At university I was often told that once you've finished writing an essay, the best thing to do is delete the introduction. Cut out the waffle and get to the point.

Sometimes I re-wrote the first paragraph, sometimes the second was indeed already the best beginning... the point is, dashing out your points and clicking publish straight away isn't going to work.

There is a danger that the central section of your article will become the only engaging, interesting part, when actually the introduction and conclusion are you most powerful resources. You need to draw the reader in, and then leave them inspired, having learnt something, with a call to action at the end, particularly if you're a business. 

Starting with waffle and ending abruptly will never get you very far.

The issue many of us have is lack of planning. The vast amount of content out there makes us eager to add our own thoughts, but the writing process shouldn't be a quick dash and go. Put some thought into it.

Of course, everyone has a different writing process, but here are 3 quick tips:

- Plan. I'm not talking a long winded process, but get something down on a blank page, break it out into sections and make sure you've got a point to kick it all off, and a way of tying it up at the end.

- Once it's written, leave it a few hours, and then read it again.
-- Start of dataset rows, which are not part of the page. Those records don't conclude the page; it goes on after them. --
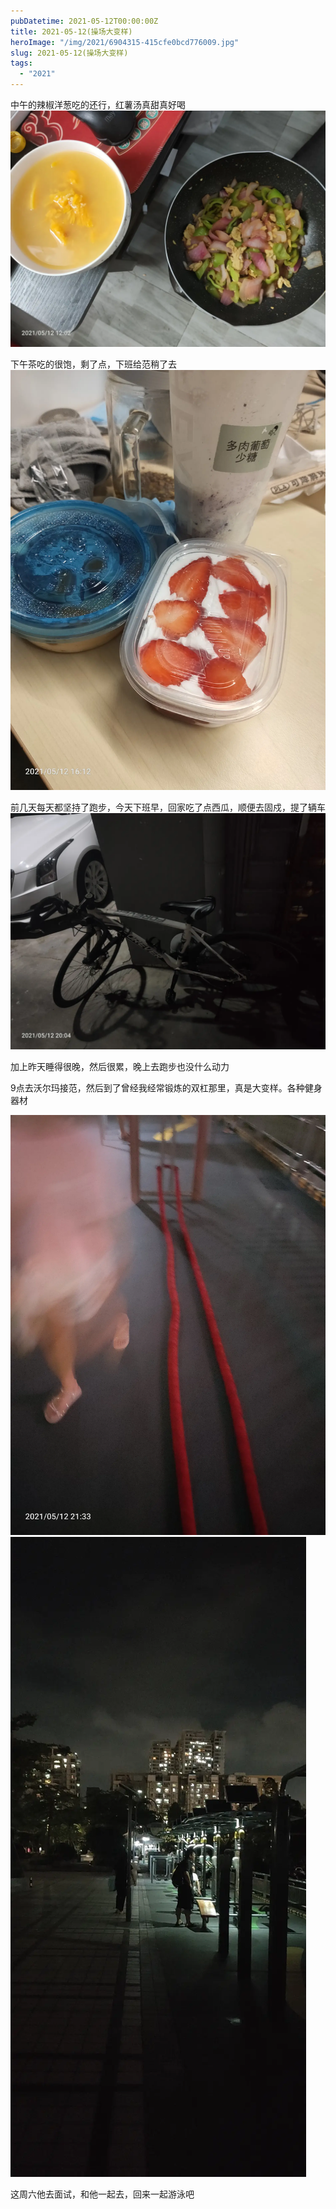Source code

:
 ```yaml
---
pubDatetime: 2021-05-12T00:00:00Z
title: 2021-05-12(操场大变样)
heroImage: "/img/2021/6904315-415cfe0bcd776009.jpg"
slug: 2021-05-12(操场大变样)
tags:
  - "2021"
---
```


中午的辣椒洋葱吃的还行，红薯汤真甜真好喝
![](../../../../public/img/2021/6904315-415cfe0bcd776009.jpg)

下午茶吃的很饱，剩了点，下班给范稍了去
![](../../../../public/img/2021/6904315-7a09b7c495b19924.jpg)

前几天每天都坚持了跑步，今天下班早，回家吃了点西瓜，顺便去固戍，提了辆车
![](../../../../public/img/2021/6904315-6db78d55a011c2a8.jpg)

加上昨天睡得很晚，然后很累，晚上去跑步也没什么动力

9点去沃尔玛接范，然后到了曾经我经常锻炼的双杠那里，真是大变样。各种健身器材

![](../../../../public/img/2021/6904315-f6275d98df186a3e.jpg)
![](../../../../public/img/2021/6904315-5e603377aa013bf7.jpg)

这周六他去面试，和他一起去，回来一起游泳吧
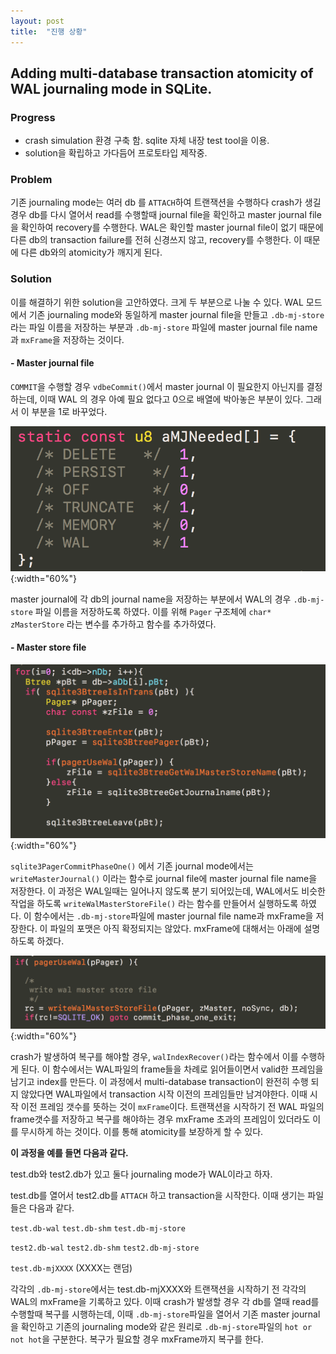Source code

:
 ```yaml
---
layout: post
title:  "진행 상황"
---
```


## Adding multi-database transaction atomicity of WAL journaling mode in SQLite.





### Progress
- crash simulation 환경 구축 함. sqlite 자체 내장 test tool을 이용.
- solution을 확립하고 가다듬어 프로토타입 제작중.

### Problem

기존 journaling mode는 여러 db 를 `ATTACH`하여 트랜잭션을 수행하다 crash가 생길 경우 db를 다시 열어서 read를 수행할때 journal file을 확인하고 master journal file을 확인하여 recovery를 수행한다. WAL은 확인할 master journal file이 없기 때문에 다른 db의 transaction failure를 전혀 신경쓰지 않고, recovery를 수행한다. 이 때문에 다른 db와의 atomicity가 깨지게 된다.

### Solution

이를 해결하기 위한 solution을 고안하였다. 크게 두 부분으로 나눌 수 있다. WAL 모드에서 기존 journaling mode와 동일하게 master journal file을 만들고 ``.db-mj-store`` 라는 파일 이름을 저장하는 부분과 ``.db-mj-store`` 파일에 master journal file name 과 `mxFrame`을 저장하는 것이다.



#### \- Master journal file

`COMMIT`을 수행할 경우 `vdbeCommit()`에서 master journal 이 필요한지 아닌지를 결정하는데, 이때 WAL 의 경우 아예 필요 없다고 0으로 배열에 박아놓은 부분이 있다. 그래서 이 부분을 1로 바꾸었다.


![aMJNeeded](/images/2016-08-09-progress/aMJNeeded.png){:width="60%"}

master journal에 각 db의 journal name을 저장하는 부분에서 WAL의 경우 `.db-mj-store` 파일 이름을 저장하도록 하였다. 이를 위해 `Pager` 구조체에 `char* zMasterStore` 라는 변수를 추가하고 함수를 추가하였다.

#### \- Master store file

![master_store](/images/2016-08-09-progress/master_store.png){:width="60%"}


`sqlite3PagerCommitPhaseOne()` 에서 기존 journal mode에서는 `writeMasterJournal()` 이라는 함수로 journal file에 master journal file name을 저장한다. 이 과정은 WAL일때는 일어나지 않도록 분기 되어있는데, WAL에서도 비슷한 작업을 하도록 `writeWalMasterStoreFile()` 라는 함수를 만들어서 실행하도록 하였다. 이 함수에서는 `.db-mj-store`파일에 master journal file name과 mxFrame을 저장한다. 이 파일의 포맷은 아직 확정되지는 않았다. mxFrame에 대해서는 아래에 설명하도록 하겠다.

![commit_write_master_store](/images/2016-08-09-progress/commit_write_master_store.png){:width="60%"}


crash가 발생하여 복구를 해야할 경우, `walIndexRecover()`라는 함수에서 이를 수행하게 된다. 이 함수에서는 WAL파일의 frame들을 차례로 읽어들이면서 valid한 프레임을 남기고 index를 만든다. 이 과정에서 multi-database transaction이 완전히 수행 되지 않았다면 WAL파일에서 transaction 시작 이전의 프레임들만 남겨야한다. 이때 시작 이전 프레임 갯수를 뜻하는 것이 `mxFrame`이다. 트랜잭션을 시작하기 전 WAL 파일의 frame갯수를 저장하고 복구를 해야하는 경우 mxFrame 초과의 프레임이 있더라도 이를 무시하게 하는 것이다. 이를 통해 atomicity를 보장하게 할 수 있다.

**이 과정을 예를 들면 다음과 같다.**

test.db와 test2.db가 있고 둘다 journaling mode가 WAL이라고 하자.

test.db를 열어서 test2.db를 `ATTACH` 하고 transaction을 시작한다. 이때 생기는 파일들은 다음과 같다.

`test.db-wal`
`test.db-shm`
`test.db-mj-store`

`test2.db-wal`
`test2.db-shm`
`test2.db-mj-store`

`test.db-mjXXXX` (XXXX는 랜덤)


각각의 `.db-mj-store`에서는 test.db-mjXXXX와 트랜잭션을 시작하기 전 각각의 WAL의 mxFrame을 기록하고 있다.
이때 crash가 발생할 경우 각 db를 열때 read를 수행할때 복구를 시행하는데, 이때 `.db-mj-store`파일을 열어서 기존 master journal을 확인하고 기존의 journaling mode와 같은 원리로 `.db-mj-store`파일의 `hot or not hot`을 구분한다. 복구가 필요할 경우 mxFrame까지 복구를 한다.








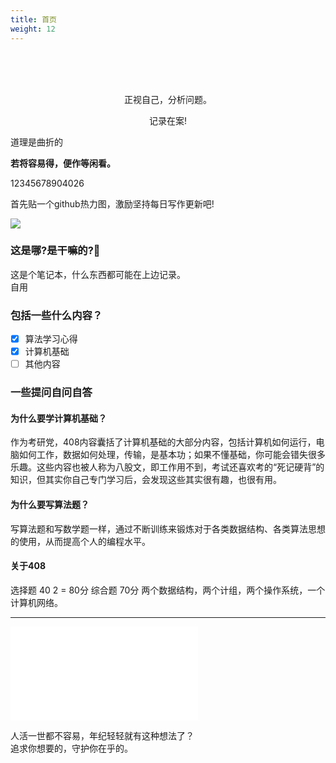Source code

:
 ```yaml
---
title: 首页
weight: 12
---
```

<br>
<br>
<br>
<p><center>正视自己，分析问题。   </center></p>
<p><center>记录在案!</center></p>
<p></p>
道理是曲折的        
<p></p>
<b>若将容易得，便作等闲看。</b>
<p></p>
12345678904026<br>

首先贴一个github热力图，激励坚持每日写作更新吧!

<img src="https://ghchart.rshah.org/ivylet" />

### 这是哪?是干嘛的?🤔
这是个笔记本，什么东西都可能在上边记录。    
自用
### 包括一些什么内容？

- [x] 算法学习心得
- [x] 计算机基础
- [ ] 其他内容
### 一些提问自问自答
#### 为什么要学计算机基础？
作为考研党，408内容囊括了计算机基础的大部分内容，包括计算机如何运行，电脑如何工作，数据如何处理，传输，是基本功；如果不懂基础，你可能会错失很多乐趣。这些内容也被人称为八股文，即工作用不到，考试还喜欢考的“死记硬背”的知识，但其实你自己专门学习后，会发现这些其实很有趣，也很有用。
#### 为什么要写算法题？
写算法题和写数学题一样，通过不断训练来锻炼对于各类数据结构、各类算法思想的使用，从而提高个人的编程水平。
#### 关于408
选择题 40  2  =  80分
综合题 70分 两个数据结构，两个计组，两个操作系统，一个计算机网络。  

---

<iframe src="//player.bilibili.com/player.html?aid=274333952&bvid=BV18F411f7H8&cid=1222012732&page=1" scrolling="no" border="0" frameborder="no" framespacing="0" allowfullscreen="true"> </iframe>

人活一世都不容易，年纪轻轻就有这种想法了？   
追求你想要的，守护你在乎的。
It will give you a fresh perspective and help you to see it from a readers point of view.

- Ask yourself why someone would read this from the title and first few lines, and then what they would do next if they get to the end (don't take that last part for granted, you need to keep it interesting to keep their attention).

Don't fall into the habit of contributing to the noise of the Internet without adding any value. The article below outlines 11 common blogging mistakes which you should be seeking to avoid.

Remember that when it comes to clicking publish, it's about your reader, not you. If you don't make it worth their time, they aren't going to make it past your first paragraph.